● What is required
I need every line of the material below that includes the string "styles".

"""

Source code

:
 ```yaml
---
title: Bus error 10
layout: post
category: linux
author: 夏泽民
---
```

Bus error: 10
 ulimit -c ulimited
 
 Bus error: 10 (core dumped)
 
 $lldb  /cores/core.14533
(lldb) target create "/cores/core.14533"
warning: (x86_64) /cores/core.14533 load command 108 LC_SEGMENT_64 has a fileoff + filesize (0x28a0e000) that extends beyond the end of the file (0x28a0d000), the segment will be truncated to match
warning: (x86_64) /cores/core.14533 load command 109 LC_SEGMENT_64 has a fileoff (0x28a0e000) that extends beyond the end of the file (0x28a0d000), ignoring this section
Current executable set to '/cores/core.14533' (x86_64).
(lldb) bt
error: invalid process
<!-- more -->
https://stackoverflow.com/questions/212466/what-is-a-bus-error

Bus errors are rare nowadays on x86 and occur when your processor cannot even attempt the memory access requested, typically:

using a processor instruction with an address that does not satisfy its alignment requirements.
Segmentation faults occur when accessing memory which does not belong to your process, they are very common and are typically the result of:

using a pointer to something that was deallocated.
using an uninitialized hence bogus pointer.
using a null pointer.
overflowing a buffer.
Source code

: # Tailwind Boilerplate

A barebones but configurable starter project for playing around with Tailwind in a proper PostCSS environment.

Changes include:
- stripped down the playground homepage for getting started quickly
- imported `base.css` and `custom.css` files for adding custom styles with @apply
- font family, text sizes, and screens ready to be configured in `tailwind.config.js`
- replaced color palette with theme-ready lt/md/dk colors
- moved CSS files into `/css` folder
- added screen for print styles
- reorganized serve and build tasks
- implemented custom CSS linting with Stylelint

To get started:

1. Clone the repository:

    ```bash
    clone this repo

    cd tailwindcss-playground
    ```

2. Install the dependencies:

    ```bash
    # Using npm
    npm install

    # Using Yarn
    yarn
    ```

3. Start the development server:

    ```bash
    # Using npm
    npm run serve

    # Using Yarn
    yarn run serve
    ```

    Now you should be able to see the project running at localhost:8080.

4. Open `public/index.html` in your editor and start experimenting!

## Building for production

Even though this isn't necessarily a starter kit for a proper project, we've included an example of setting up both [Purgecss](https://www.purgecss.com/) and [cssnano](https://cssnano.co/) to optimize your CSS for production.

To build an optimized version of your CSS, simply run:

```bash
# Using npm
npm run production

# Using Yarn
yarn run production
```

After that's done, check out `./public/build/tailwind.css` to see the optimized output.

"""

● Answer to the exercise
- imported `base.css` and `custom.css` files for adding custom styles with @apply
- added screen for print styles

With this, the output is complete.